- [WORK ITEM]
Only one thing is required: the number of lines in the entries below that contain "public".

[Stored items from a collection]
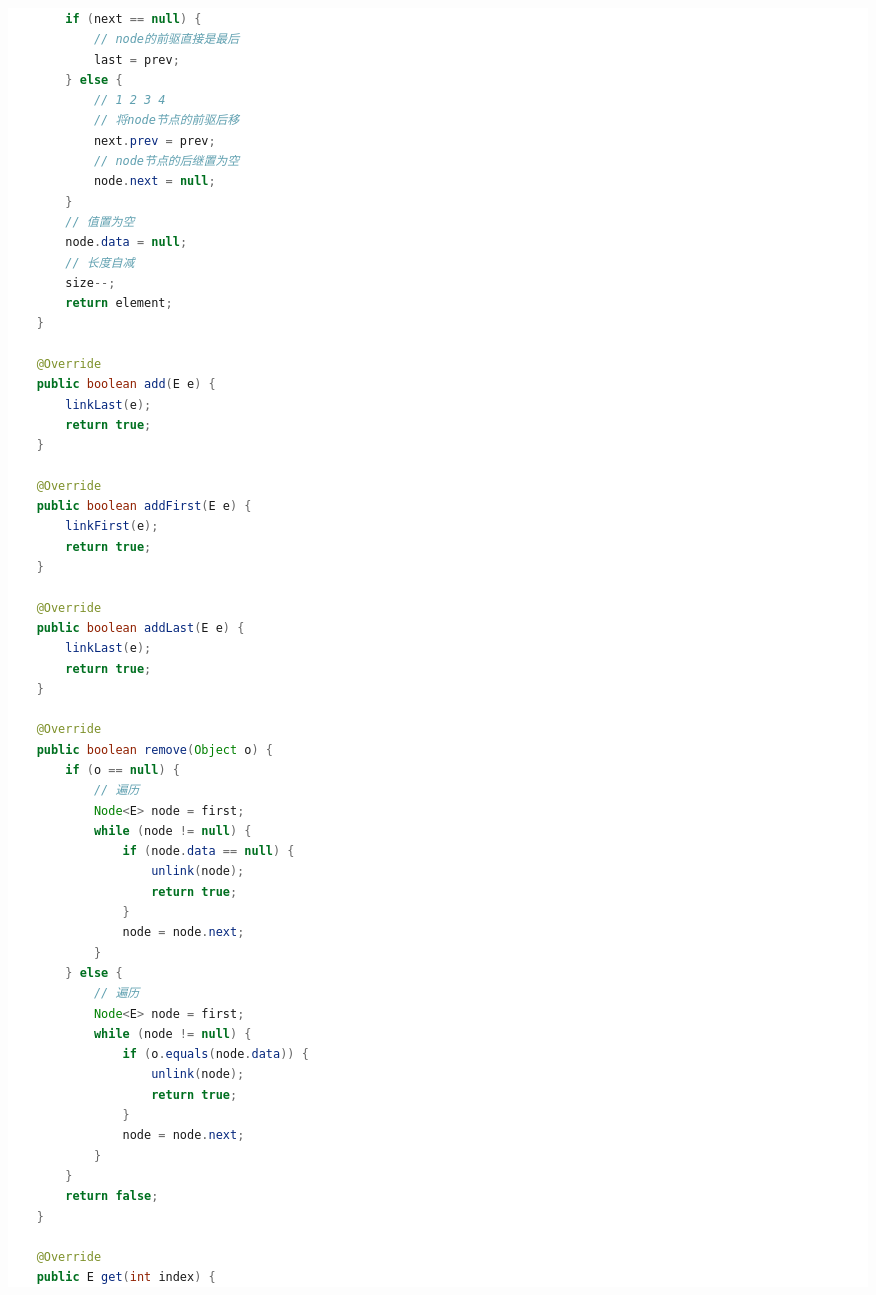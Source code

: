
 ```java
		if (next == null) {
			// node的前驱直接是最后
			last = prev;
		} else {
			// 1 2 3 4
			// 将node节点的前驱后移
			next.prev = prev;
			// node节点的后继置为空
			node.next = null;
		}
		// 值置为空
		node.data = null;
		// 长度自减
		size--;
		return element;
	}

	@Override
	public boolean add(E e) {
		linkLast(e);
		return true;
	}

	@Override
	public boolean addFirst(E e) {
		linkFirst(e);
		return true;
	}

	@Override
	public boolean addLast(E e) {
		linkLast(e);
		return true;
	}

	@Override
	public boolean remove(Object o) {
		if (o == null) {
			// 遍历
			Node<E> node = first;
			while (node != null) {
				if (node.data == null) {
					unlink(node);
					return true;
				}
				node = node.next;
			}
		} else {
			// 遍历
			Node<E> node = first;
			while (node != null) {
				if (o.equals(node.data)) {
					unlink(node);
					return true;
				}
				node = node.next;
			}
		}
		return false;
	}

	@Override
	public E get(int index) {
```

- [EXERCISE ANSWER]
5